The team works for the SPECIFIC Innovation and Knowledge Center led by Swansea University. The researchers used an existing type of cell, a Carbon Perovskite Solar Cell (C-PSC), made of different layers - titania, zirconia and carbon on top - which are all printable. Though their efficiency is lower than other perovskite cell types, C-PSCs do not degrade as quickly, which has been established through 1 year of stable operation under illumination.
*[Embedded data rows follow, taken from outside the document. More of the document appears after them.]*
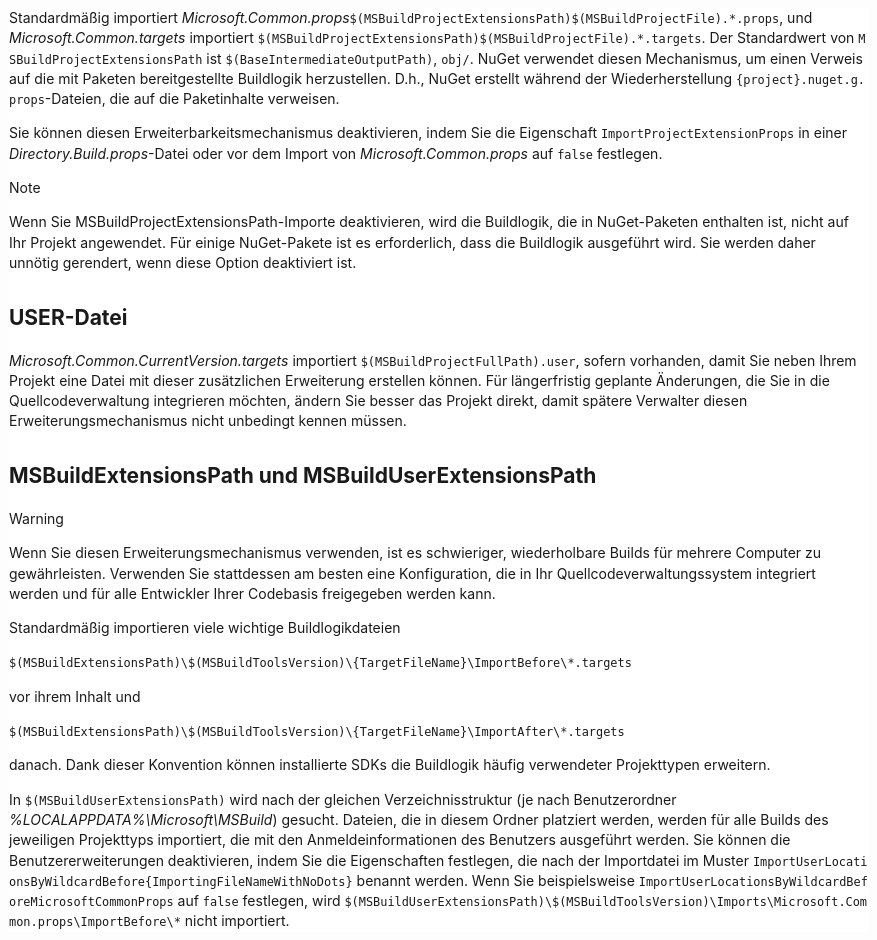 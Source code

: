 Standardmäßig importiert *Microsoft.Common.props*`$(MSBuildProjectExtensionsPath)$(MSBuildProjectFile).*.props`, und *Microsoft.Common.targets* importiert `$(MSBuildProjectExtensionsPath)$(MSBuildProjectFile).*.targets`. Der Standardwert von `MSBuildProjectExtensionsPath` ist `$(BaseIntermediateOutputPath)`, `obj/`. NuGet verwendet diesen Mechanismus, um einen Verweis auf die mit Paketen bereitgestellte Buildlogik herzustellen. D.h., NuGet erstellt während der Wiederherstellung `{project}.nuget.g.props`-Dateien, die auf die Paketinhalte verweisen.

Sie können diesen Erweiterbarkeitsmechanismus deaktivieren, indem Sie die Eigenschaft `ImportProjectExtensionProps` in einer *Directory.Build.props*-Datei oder vor dem Import von *Microsoft.Common.props* auf `false` festlegen.

> [!NOTE]
> Wenn Sie MSBuildProjectExtensionsPath-Importe deaktivieren, wird die Buildlogik, die in NuGet-Paketen enthalten ist, nicht auf Ihr Projekt angewendet. Für einige NuGet-Pakete ist es erforderlich, dass die Buildlogik ausgeführt wird. Sie werden daher unnötig gerendert, wenn diese Option deaktiviert ist.

## <a name="user-file"></a>USER-Datei

*Microsoft.Common.CurrentVersion.targets* importiert `$(MSBuildProjectFullPath).user`, sofern vorhanden, damit Sie neben Ihrem Projekt eine Datei mit dieser zusätzlichen Erweiterung erstellen können. Für längerfristig geplante Änderungen, die Sie in die Quellcodeverwaltung integrieren möchten, ändern Sie besser das Projekt direkt, damit spätere Verwalter diesen Erweiterungsmechanismus nicht unbedingt kennen müssen.

## <a name="msbuildextensionspath-and-msbuilduserextensionspath"></a>MSBuildExtensionsPath und MSBuildUserExtensionsPath

> [!WARNING]
> Wenn Sie diesen Erweiterungsmechanismus verwenden, ist es schwieriger, wiederholbare Builds für mehrere Computer zu gewährleisten. Verwenden Sie stattdessen am besten eine Konfiguration, die in Ihr Quellcodeverwaltungssystem integriert werden und für alle Entwickler Ihrer Codebasis freigegeben werden kann.

Standardmäßig importieren viele wichtige Buildlogikdateien

```xml
$(MSBuildExtensionsPath)\$(MSBuildToolsVersion)\{TargetFileName}\ImportBefore\*.targets
```

vor ihrem Inhalt und

```xml
$(MSBuildExtensionsPath)\$(MSBuildToolsVersion)\{TargetFileName}\ImportAfter\*.targets
```

danach. Dank dieser Konvention können installierte SDKs die Buildlogik häufig verwendeter Projekttypen erweitern.

In `$(MSBuildUserExtensionsPath)` wird nach der gleichen Verzeichnisstruktur (je nach Benutzerordner *%LOCALAPPDATA%\Microsoft\MSBuild*) gesucht. Dateien, die in diesem Ordner platziert werden, werden für alle Builds des jeweiligen Projekttyps importiert, die mit den Anmeldeinformationen des Benutzers ausgeführt werden. Sie können die Benutzererweiterungen deaktivieren, indem Sie die Eigenschaften festlegen, die nach der Importdatei im Muster `ImportUserLocationsByWildcardBefore{ImportingFileNameWithNoDots}` benannt werden. Wenn Sie beispielsweise `ImportUserLocationsByWildcardBeforeMicrosoftCommonProps` auf `false` festlegen, wird `$(MSBuildUserExtensionsPath)\$(MSBuildToolsVersion)\Imports\Microsoft.Common.props\ImportBefore\*` nicht importiert.
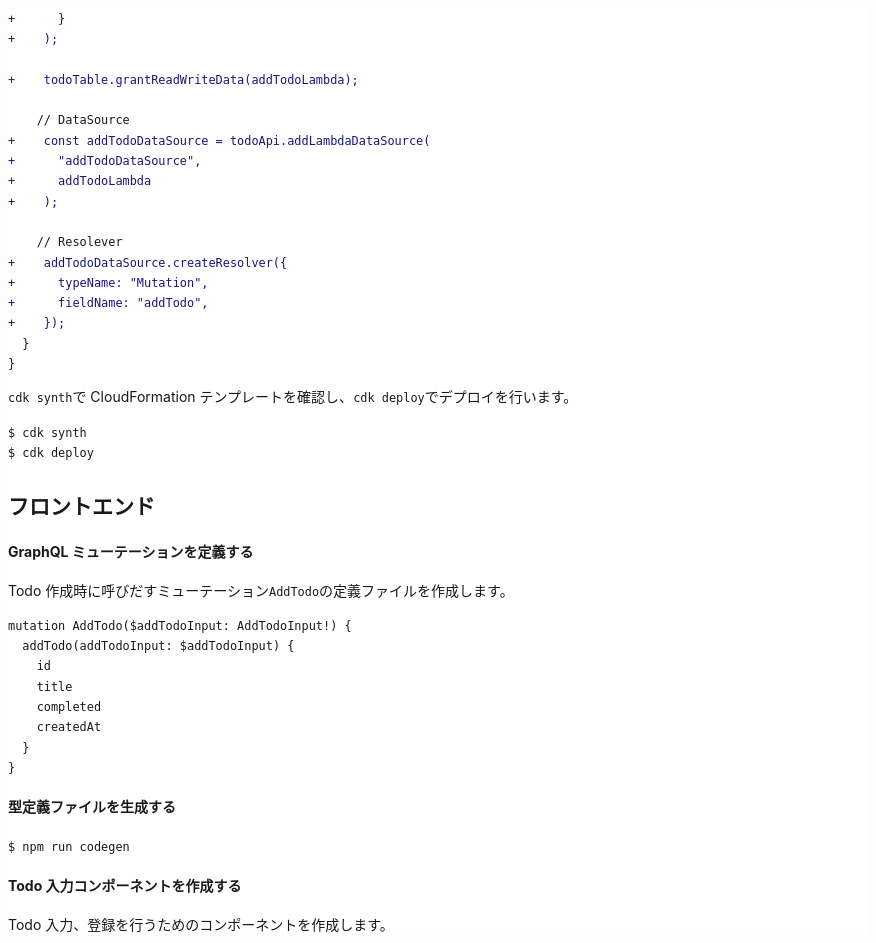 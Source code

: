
 ```diff js: ./infra-backend/lib/infra-backend-stack.ts
+      }
+    );

+    todoTable.grantReadWriteData(addTodoLambda);

    // DataSource
+    const addTodoDataSource = todoApi.addLambdaDataSource(
+      "addTodoDataSource",
+      addTodoLambda
+    );

    // Resolever
+    addTodoDataSource.createResolver({
+      typeName: "Mutation",
+      fieldName: "addTodo",
+    });
  }
}
```

`cdk synth`で CloudFormation テンプレートを確認し、`cdk deploy`でデプロイを行います。

```js:./infra-backend
$ cdk synth
$ cdk deploy
```

## フロントエンド

#### GraphQL ミューテーションを定義する

Todo 作成時に呼びだすミューテーション`AddTodo`の定義ファイルを作成します。

```js: ./frontend/graphql/AddTodo.graphql
mutation AddTodo($addTodoInput: AddTodoInput!) {
  addTodo(addTodoInput: $addTodoInput) {
    id
    title
    completed
    createdAt
  }
}
```

#### 型定義ファイルを生成する

```shell:./frontend
$ npm run codegen
```

#### Todo 入力コンポーネントを作成する

Todo 入力、登録を行うためのコンポーネントを作成します。
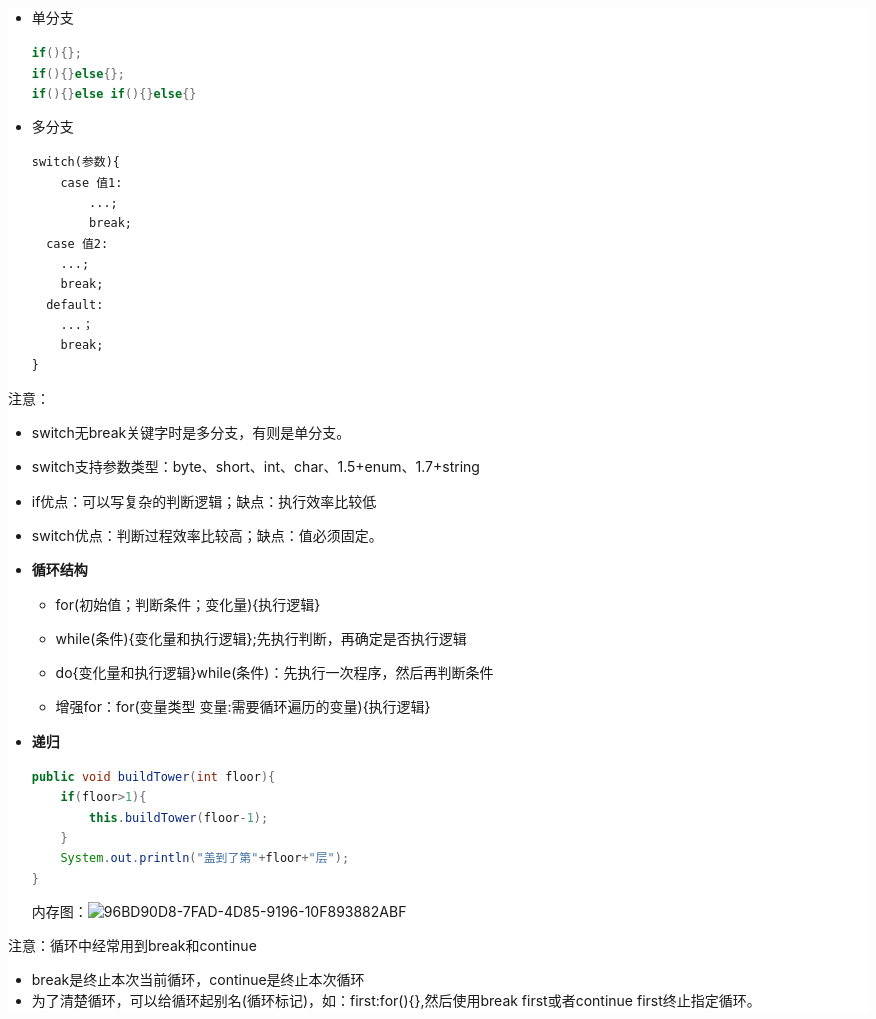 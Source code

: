   - 单分支

    ```java
    if(){};
    if(){}else{};
    if(){}else if(){}else{}
    ```

  - 多分支

    ```
    switch(参数){
    	case 值1:
    		...;
    		break;
      case 值2:
      	...;
      	break;
      default:
      	...；
      	break;
    }
    ```

  注意：

  - switch无break关键字时是多分支，有则是单分支。
  - switch支持参数类型：byte、short、int、char、1.5+enum、1.7+string
  - if优点：可以写复杂的判断逻辑；缺点：执行效率比较低
  - switch优点：判断过程效率比较高；缺点：值必须固定。

- **循环结构**

  - for(初始值；判断条件；变化量){执行逻辑}

  - while(条件){变化量和执行逻辑};先执行判断，再确定是否执行逻辑
  - do{变化量和执行逻辑}while(条件)：先执行一次程序，然后再判断条件
  - 增强for：for(变量类型 变量:需要循环遍历的变量){执行逻辑}

- **递归**

  ```java
  public void buildTower(int floor){
      if(floor>1){
          this.buildTower(floor-1);
      }
      System.out.println("盖到了第"+floor+"层");
  }
  ```

  内存图：![96BD90D8-7FAD-4D85-9196-10F893882ABF](/Users/admin/Documents/study/images/96BD90D8-7FAD-4D85-9196-10F893882ABF.png)

注意：循环中经常用到break和continue

- break是终止本次当前循环，continue是终止本次循环
- 为了清楚循环，可以给循环起别名(循环标记)，如：first:for(){},然后使用break first或者continue first终止指定循环。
The Swansea team's breakthrough reportedly comes from the optimization of the printing process on glass substrates as large as an A4 sheet of paper. They ensured the patterned layers were perfectly aligned through a method called registration, well-known in the printing industry. The entire fabrication process was carried out in air, at ambient conditions, without requiring the costly high-vacuum processes which are needed for silicon manufacture.
The Swansea team achieved good performance for their modules:
- up to 6.3% power conversion efficiency (PCE) when assessed against the '1 sun' standard, i.e. full simulated sunlight. This is world-leading for a C-PSC device of this size.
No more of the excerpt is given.